→ WORK REQUEST:
The data below is to be set down again exactly as written.

→ DATA:
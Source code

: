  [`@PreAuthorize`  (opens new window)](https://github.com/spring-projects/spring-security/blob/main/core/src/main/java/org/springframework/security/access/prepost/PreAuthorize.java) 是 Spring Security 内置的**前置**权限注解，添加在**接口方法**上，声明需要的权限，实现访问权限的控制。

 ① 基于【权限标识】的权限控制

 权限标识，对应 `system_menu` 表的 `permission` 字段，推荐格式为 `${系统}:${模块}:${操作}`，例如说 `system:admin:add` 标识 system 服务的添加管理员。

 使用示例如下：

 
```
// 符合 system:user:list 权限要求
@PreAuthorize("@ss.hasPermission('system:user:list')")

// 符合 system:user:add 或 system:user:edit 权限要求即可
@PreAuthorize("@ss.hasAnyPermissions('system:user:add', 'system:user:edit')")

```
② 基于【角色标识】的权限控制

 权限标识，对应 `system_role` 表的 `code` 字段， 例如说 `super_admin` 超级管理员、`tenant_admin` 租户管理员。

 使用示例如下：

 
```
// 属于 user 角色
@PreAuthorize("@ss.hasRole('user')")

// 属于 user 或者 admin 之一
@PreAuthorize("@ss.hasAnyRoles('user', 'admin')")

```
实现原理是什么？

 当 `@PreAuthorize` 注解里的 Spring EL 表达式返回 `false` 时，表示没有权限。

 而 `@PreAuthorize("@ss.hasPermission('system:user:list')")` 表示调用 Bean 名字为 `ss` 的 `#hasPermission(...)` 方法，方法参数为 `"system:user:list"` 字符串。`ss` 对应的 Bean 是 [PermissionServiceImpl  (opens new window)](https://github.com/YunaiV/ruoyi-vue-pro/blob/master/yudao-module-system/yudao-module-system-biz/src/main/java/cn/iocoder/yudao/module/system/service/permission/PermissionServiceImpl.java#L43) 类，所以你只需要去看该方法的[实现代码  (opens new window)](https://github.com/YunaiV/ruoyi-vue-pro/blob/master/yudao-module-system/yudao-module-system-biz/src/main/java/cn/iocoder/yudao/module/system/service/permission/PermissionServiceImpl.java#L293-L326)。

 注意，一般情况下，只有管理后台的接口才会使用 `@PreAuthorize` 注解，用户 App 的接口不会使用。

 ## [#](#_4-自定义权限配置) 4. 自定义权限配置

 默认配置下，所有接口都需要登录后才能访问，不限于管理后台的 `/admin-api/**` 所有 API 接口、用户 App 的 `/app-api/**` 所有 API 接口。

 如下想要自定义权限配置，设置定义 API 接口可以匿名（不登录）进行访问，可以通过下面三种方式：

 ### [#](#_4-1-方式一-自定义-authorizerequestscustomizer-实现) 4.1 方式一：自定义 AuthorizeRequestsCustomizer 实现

→ RESPONSE AREA:
Source code

:  [`@PreAuthorize`  (opens new window)](https://github.com/spring-projects/spring-security/blob/main/core/src/main/java/org/springframework/security/access/prepost/PreAuthorize.java) 是 Spring Security 内置的**前置**权限注解，添加在**接口方法**上，声明需要的权限，实现访问权限的控制。

 ① 基于【权限标识】的权限控制

 权限标识，对应 `system_menu` 表的 `permission` 字段，推荐格式为 `${系统}:${模块}:${操作}`，例如说 `system:admin:add` 标识 system 服务的添加管理员。

 使用示例如下：

 
```
// 符合 system:user:list 权限要求
@PreAuthorize("@ss.hasPermission('system:user:list')")

// 符合 system:user:add 或 system:user:edit 权限要求即可
@PreAuthorize("@ss.hasAnyPermissions('system:user:add', 'system:user:edit')")

```
② 基于【角色标识】的权限控制

 权限标识，对应 `system_role` 表的 `code` 字段， 例如说 `super_admin` 超级管理员、`tenant_admin` 租户管理员。

 使用示例如下：

 
```
// 属于 user 角色
@PreAuthorize("@ss.hasRole('user')")

// 属于 user 或者 admin 之一
@PreAuthorize("@ss.hasAnyRoles('user', 'admin')")

```
实现原理是什么？

 当 `@PreAuthorize` 注解里的 Spring EL 表达式返回 `false` 时，表示没有权限。

 而 `@PreAuthorize("@ss.hasPermission('system:user:list')")` 表示调用 Bean 名字为 `ss` 的 `#hasPermission(...)` 方法，方法参数为 `"system:user:list"` 字符串。`ss` 对应的 Bean 是 [PermissionServiceImpl  (opens new window)](https://github.com/YunaiV/ruoyi-vue-pro/blob/master/yudao-module-system/yudao-module-system-biz/src/main/java/cn/iocoder/yudao/module/system/service/permission/PermissionServiceImpl.java#L43) 类，所以你只需要去看该方法的[实现代码  (opens new window)](https://github.com/YunaiV/ruoyi-vue-pro/blob/master/yudao-module-system/yudao-module-system-biz/src/main/java/cn/iocoder/yudao/module/system/service/permission/PermissionServiceImpl.java#L293-L326)。

 注意，一般情况下，只有管理后台的接口才会使用 `@PreAuthorize` 注解，用户 App 的接口不会使用。

 ## [#](#_4-自定义权限配置) 4. 自定义权限配置

 默认配置下，所有接口都需要登录后才能访问，不限于管理后台的 `/admin-api/**` 所有 API 接口、用户 App 的 `/app-api/**` 所有 API 接口。

 如下想要自定义权限配置，设置定义 API 接口可以匿名（不登录）进行访问，可以通过下面三种方式：

 ### [#](#_4-1-方式一-自定义-authorizerequestscustomizer-实现) 4.1 方式一：自定义 AuthorizeRequestsCustomizer 实现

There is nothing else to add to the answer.